Copy out the entries that follow, exactly as written.

[Items from a dataset]

= Beginning of Section =

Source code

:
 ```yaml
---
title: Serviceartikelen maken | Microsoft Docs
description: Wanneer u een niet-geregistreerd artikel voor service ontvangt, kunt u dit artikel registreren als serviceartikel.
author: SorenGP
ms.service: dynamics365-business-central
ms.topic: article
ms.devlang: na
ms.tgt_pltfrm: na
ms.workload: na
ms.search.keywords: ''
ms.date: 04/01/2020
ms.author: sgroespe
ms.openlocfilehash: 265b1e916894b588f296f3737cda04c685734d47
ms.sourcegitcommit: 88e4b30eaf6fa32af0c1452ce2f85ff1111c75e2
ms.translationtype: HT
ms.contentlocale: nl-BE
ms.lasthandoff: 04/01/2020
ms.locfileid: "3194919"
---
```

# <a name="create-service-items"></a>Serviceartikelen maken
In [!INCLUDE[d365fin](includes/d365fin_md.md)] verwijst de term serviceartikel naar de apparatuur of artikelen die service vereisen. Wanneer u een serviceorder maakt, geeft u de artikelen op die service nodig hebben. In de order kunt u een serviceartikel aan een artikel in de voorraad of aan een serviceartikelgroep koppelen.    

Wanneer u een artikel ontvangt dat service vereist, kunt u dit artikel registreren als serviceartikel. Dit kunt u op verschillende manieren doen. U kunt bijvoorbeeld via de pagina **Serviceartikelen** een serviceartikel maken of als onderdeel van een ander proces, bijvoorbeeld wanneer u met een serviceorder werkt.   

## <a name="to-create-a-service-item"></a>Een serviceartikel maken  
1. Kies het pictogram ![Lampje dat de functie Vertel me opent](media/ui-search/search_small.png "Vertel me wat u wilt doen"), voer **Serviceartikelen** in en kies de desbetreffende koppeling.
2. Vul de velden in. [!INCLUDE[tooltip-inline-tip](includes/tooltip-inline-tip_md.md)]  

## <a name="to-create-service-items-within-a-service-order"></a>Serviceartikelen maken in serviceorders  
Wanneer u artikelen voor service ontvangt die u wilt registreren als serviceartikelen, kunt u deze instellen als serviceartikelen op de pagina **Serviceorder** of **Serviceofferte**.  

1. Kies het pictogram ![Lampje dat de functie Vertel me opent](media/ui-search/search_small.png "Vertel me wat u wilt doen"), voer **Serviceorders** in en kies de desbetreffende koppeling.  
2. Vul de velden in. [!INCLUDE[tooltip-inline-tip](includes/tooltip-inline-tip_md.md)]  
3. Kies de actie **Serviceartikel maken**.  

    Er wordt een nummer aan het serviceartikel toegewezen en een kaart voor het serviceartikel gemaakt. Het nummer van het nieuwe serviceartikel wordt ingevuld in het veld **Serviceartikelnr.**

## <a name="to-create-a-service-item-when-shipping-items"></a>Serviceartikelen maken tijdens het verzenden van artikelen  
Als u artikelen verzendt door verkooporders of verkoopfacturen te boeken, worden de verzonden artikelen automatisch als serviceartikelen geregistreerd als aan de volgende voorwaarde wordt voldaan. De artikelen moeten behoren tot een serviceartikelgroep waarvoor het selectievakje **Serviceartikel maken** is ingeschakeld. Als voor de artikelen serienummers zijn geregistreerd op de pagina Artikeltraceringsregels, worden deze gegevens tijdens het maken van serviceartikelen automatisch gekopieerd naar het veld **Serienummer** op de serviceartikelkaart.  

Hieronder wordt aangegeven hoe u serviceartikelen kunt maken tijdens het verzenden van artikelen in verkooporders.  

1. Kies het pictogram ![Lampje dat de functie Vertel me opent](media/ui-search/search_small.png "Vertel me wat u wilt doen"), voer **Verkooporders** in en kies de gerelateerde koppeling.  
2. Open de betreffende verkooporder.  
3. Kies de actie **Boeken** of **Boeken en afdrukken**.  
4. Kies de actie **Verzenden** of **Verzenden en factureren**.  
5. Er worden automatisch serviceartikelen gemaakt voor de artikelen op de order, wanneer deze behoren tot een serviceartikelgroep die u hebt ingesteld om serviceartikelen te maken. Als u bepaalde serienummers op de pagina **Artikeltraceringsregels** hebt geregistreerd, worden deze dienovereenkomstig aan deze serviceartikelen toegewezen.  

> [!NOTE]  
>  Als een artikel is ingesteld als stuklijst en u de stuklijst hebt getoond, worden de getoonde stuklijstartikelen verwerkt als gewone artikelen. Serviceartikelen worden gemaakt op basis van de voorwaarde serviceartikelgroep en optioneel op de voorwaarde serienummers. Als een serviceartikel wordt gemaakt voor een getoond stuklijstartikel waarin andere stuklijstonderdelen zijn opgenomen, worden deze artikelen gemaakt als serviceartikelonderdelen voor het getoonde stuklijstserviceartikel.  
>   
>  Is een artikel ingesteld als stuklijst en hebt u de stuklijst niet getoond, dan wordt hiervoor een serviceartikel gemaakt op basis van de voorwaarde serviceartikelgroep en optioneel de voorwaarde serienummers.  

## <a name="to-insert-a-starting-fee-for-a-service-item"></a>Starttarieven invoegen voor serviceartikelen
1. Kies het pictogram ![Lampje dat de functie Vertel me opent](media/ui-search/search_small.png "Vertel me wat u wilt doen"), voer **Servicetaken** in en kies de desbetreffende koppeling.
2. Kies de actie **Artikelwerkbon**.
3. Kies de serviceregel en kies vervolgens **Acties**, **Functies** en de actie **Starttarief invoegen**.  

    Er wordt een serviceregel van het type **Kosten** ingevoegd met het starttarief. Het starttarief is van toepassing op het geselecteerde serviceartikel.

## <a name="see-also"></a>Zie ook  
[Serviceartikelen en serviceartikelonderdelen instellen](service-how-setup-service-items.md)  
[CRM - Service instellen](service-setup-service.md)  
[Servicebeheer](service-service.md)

= End of Section =

▶ _FINISHED EXERCISE_:
Source code

:
 ```yaml
---
title: Serviceartikelen maken | Microsoft Docs
description: Wanneer u een niet-geregistreerd artikel voor service ontvangt, kunt u dit artikel registreren als serviceartikel.
author: SorenGP
ms.service: dynamics365-business-central
ms.topic: article
ms.devlang: na
ms.tgt_pltfrm: na
ms.workload: na
ms.search.keywords: ''
ms.date: 04/01/2020
ms.author: sgroespe
ms.openlocfilehash: 265b1e916894b588f296f3737cda04c685734d47
ms.sourcegitcommit: 88e4b30eaf6fa32af0c1452ce2f85ff1111c75e2
ms.translationtype: HT
ms.contentlocale: nl-BE
ms.lasthandoff: 04/01/2020
ms.locfileid: "3194919"
---
```

# <a name="create-service-items"></a>Serviceartikelen maken
In [!INCLUDE[d365fin](includes/d365fin_md.md)] verwijst de term serviceartikel naar de apparatuur of artikelen die service vereisen. Wanneer u een serviceorder maakt, geeft u de artikelen op die service nodig hebben. In de order kunt u een serviceartikel aan een artikel in de voorraad of aan een serviceartikelgroep koppelen.    

Wanneer u een artikel ontvangt dat service vereist, kunt u dit artikel registreren als serviceartikel. Dit kunt u op verschillende manieren doen. U kunt bijvoorbeeld via de pagina **Serviceartikelen** een serviceartikel maken of als onderdeel van een ander proces, bijvoorbeeld wanneer u met een serviceorder werkt.   

## <a name="to-create-a-service-item"></a>Een serviceartikel maken  
1. Kies het pictogram ![Lampje dat de functie Vertel me opent](media/ui-search/search_small.png "Vertel me wat u wilt doen"), voer **Serviceartikelen** in en kies de desbetreffende koppeling.
2. Vul de velden in. [!INCLUDE[tooltip-inline-tip](includes/tooltip-inline-tip_md.md)]  

## <a name="to-create-service-items-within-a-service-order"></a>Serviceartikelen maken in serviceorders  
Wanneer u artikelen voor service ontvangt die u wilt registreren als serviceartikelen, kunt u deze instellen als serviceartikelen op de pagina **Serviceorder** of **Serviceofferte**.  

1. Kies het pictogram ![Lampje dat de functie Vertel me opent](media/ui-search/search_small.png "Vertel me wat u wilt doen"), voer **Serviceorders** in en kies de desbetreffende koppeling.  
2. Vul de velden in. [!INCLUDE[tooltip-inline-tip](includes/tooltip-inline-tip_md.md)]  
3. Kies de actie **Serviceartikel maken**.  

    Er wordt een nummer aan het serviceartikel toegewezen en een kaart voor het serviceartikel gemaakt. Het nummer van het nieuwe serviceartikel wordt ingevuld in het veld **Serviceartikelnr.**

## <a name="to-create-a-service-item-when-shipping-items"></a>Serviceartikelen maken tijdens het verzenden van artikelen  
Als u artikelen verzendt door verkooporders of verkoopfacturen te boeken, worden de verzonden artikelen automatisch als serviceartikelen geregistreerd als aan de volgende voorwaarde wordt voldaan. De artikelen moeten behoren tot een serviceartikelgroep waarvoor het selectievakje **Serviceartikel maken** is ingeschakeld. Als voor de artikelen serienummers zijn geregistreerd op de pagina Artikeltraceringsregels, worden deze gegevens tijdens het maken van serviceartikelen automatisch gekopieerd naar het veld **Serienummer** op de serviceartikelkaart.  

Hieronder wordt aangegeven hoe u serviceartikelen kunt maken tijdens het verzenden van artikelen in verkooporders.  

1. Kies het pictogram ![Lampje dat de functie Vertel me opent](media/ui-search/search_small.png "Vertel me wat u wilt doen"), voer **Verkooporders** in en kies de gerelateerde koppeling.  
2. Open de betreffende verkooporder.  
3. Kies de actie **Boeken** of **Boeken en afdrukken**.  
4. Kies de actie **Verzenden** of **Verzenden en factureren**.  
5. Er worden automatisch serviceartikelen gemaakt voor de artikelen op de order, wanneer deze behoren tot een serviceartikelgroep die u hebt ingesteld om serviceartikelen te maken. Als u bepaalde serienummers op de pagina **Artikeltraceringsregels** hebt geregistreerd, worden deze dienovereenkomstig aan deze serviceartikelen toegewezen.  

> [!NOTE]  
>  Als een artikel is ingesteld als stuklijst en u de stuklijst hebt getoond, worden de getoonde stuklijstartikelen verwerkt als gewone artikelen. Serviceartikelen worden gemaakt op basis van de voorwaarde serviceartikelgroep en optioneel op de voorwaarde serienummers. Als een serviceartikel wordt gemaakt voor een getoond stuklijstartikel waarin andere stuklijstonderdelen zijn opgenomen, worden deze artikelen gemaakt als serviceartikelonderdelen voor het getoonde stuklijstserviceartikel.  
>   
>  Is een artikel ingesteld als stuklijst en hebt u de stuklijst niet getoond, dan wordt hiervoor een serviceartikel gemaakt op basis van de voorwaarde serviceartikelgroep en optioneel de voorwaarde serienummers.  

## <a name="to-insert-a-starting-fee-for-a-service-item"></a>Starttarieven invoegen voor serviceartikelen
1. Kies het pictogram ![Lampje dat de functie Vertel me opent](media/ui-search/search_small.png "Vertel me wat u wilt doen"), voer **Servicetaken** in en kies de desbetreffende koppeling.
2. Kies de actie **Artikelwerkbon**.
3. Kies de serviceregel en kies vervolgens **Acties**, **Functies** en de actie **Starttarief invoegen**.  

    Er wordt een serviceregel van het type **Kosten** ingevoegd met het starttarief. Het starttarief is van toepassing op het geselecteerde serviceartikel.

## <a name="see-also"></a>Zie ook  
[Serviceartikelen en serviceartikelonderdelen instellen](service-how-setup-service-items.md)  
[CRM - Service instellen](service-setup-service.md)  
[Servicebeheer](service-service.md)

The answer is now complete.